___ Source data

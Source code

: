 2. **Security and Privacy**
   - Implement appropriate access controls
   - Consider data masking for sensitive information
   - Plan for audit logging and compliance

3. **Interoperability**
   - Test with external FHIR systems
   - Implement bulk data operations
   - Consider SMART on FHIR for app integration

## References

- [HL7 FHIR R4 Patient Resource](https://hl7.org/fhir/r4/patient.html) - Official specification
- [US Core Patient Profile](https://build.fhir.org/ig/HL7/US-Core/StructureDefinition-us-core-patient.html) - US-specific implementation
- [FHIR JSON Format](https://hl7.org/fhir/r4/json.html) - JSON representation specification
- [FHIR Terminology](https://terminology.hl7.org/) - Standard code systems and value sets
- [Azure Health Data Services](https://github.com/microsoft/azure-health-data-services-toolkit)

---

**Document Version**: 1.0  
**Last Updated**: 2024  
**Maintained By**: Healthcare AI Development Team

______

(About this task)
Nothing but the lines from the one with "- Implement appropriate access controls" through the final line of the records above should appear, each copied exactly.

(Task output)
   - Implement appropriate access controls
   - Consider data masking for sensitive information
   - Plan for audit logging and compliance

3. **Interoperability**
   - Test with external FHIR systems
   - Implement bulk data operations
   - Consider SMART on FHIR for app integration

## References

- [HL7 FHIR R4 Patient Resource](https://hl7.org/fhir/r4/patient.html) - Official specification
- [US Core Patient Profile](https://build.fhir.org/ig/HL7/US-Core/StructureDefinition-us-core-patient.html) - US-specific implementation
- [FHIR JSON Format](https://hl7.org/fhir/r4/json.html) - JSON representation specification
- [FHIR Terminology](https://terminology.hl7.org/) - Standard code systems and value sets
- [Azure Health Data Services](https://github.com/microsoft/azure-health-data-services-toolkit)

---

**Document Version**: 1.0  
**Last Updated**: 2024  
**Maintained By**: Healthcare AI Development Team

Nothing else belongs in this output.